*WHAT THE EXERCISE ASKS*
Beginning at the line containing "page for libraries" in the material below and ending at the line containing "in your project", return each line exactly and add nothing.

*MATERIALS PROVIDED*
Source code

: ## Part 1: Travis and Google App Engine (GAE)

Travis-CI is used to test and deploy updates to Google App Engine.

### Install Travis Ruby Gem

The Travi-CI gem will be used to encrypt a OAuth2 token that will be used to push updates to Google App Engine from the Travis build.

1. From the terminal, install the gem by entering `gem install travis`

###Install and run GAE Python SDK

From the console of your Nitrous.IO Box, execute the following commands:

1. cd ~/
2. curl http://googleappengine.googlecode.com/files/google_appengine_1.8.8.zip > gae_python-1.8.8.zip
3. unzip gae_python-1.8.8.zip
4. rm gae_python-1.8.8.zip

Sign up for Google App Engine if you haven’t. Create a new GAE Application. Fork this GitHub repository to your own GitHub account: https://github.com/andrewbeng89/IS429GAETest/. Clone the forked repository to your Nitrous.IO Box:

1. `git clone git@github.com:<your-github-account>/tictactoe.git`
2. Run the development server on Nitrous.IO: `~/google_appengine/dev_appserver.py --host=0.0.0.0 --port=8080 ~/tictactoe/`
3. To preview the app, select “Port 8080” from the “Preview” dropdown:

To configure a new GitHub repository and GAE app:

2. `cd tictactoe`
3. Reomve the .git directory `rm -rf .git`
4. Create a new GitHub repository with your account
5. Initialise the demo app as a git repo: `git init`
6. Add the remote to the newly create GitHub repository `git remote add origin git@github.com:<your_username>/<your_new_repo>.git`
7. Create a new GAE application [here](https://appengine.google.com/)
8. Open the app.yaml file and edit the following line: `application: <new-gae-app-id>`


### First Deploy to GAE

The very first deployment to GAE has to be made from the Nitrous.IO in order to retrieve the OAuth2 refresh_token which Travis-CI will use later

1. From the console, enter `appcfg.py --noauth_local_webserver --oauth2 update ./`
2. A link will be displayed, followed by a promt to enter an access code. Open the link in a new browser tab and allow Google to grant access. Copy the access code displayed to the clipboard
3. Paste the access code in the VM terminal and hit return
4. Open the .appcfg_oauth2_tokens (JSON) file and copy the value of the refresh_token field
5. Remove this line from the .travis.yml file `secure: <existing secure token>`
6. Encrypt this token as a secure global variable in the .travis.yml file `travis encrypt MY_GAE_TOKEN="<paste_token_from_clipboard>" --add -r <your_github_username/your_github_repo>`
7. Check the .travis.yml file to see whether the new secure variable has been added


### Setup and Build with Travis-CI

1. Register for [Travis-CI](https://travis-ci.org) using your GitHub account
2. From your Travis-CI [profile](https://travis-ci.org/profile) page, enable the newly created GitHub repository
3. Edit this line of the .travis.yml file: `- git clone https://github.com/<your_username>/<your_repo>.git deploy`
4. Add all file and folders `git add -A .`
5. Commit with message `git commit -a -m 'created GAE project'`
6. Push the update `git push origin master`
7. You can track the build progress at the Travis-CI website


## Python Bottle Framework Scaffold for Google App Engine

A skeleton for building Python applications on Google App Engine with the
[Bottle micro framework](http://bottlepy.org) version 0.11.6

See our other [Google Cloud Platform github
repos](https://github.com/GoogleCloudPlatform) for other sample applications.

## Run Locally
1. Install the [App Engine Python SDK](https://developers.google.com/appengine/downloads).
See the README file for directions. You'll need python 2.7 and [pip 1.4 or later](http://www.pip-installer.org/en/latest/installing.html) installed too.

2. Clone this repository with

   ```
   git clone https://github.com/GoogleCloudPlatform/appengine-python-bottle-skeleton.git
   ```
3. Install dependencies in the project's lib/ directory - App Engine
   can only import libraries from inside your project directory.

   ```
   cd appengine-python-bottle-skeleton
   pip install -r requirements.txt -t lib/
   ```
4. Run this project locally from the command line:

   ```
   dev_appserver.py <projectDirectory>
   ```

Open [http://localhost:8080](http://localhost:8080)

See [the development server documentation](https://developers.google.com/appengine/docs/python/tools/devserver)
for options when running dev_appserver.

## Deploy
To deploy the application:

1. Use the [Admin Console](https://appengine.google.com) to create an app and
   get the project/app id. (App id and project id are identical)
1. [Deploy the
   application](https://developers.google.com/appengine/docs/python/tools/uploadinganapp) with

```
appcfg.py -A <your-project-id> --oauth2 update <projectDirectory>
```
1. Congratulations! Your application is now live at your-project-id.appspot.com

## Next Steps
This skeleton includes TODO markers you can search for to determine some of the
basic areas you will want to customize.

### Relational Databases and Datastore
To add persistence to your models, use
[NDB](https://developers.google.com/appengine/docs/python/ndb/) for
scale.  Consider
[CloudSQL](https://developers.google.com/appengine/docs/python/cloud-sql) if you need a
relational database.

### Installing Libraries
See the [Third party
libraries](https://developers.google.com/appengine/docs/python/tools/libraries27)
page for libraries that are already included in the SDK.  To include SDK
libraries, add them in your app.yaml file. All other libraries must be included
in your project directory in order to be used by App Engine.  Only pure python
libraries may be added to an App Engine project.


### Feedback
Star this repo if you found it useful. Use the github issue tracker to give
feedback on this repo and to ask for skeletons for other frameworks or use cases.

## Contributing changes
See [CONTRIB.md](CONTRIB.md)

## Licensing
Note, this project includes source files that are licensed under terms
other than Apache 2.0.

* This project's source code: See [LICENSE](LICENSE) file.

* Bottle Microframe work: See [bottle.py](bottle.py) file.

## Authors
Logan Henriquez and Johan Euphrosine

*RESPONSE BELOW*
page for libraries that are already included in the SDK.  To include SDK
libraries, add them in your app.yaml file. All other libraries must be included
in your project directory in order to be used by App Engine.  Only pure python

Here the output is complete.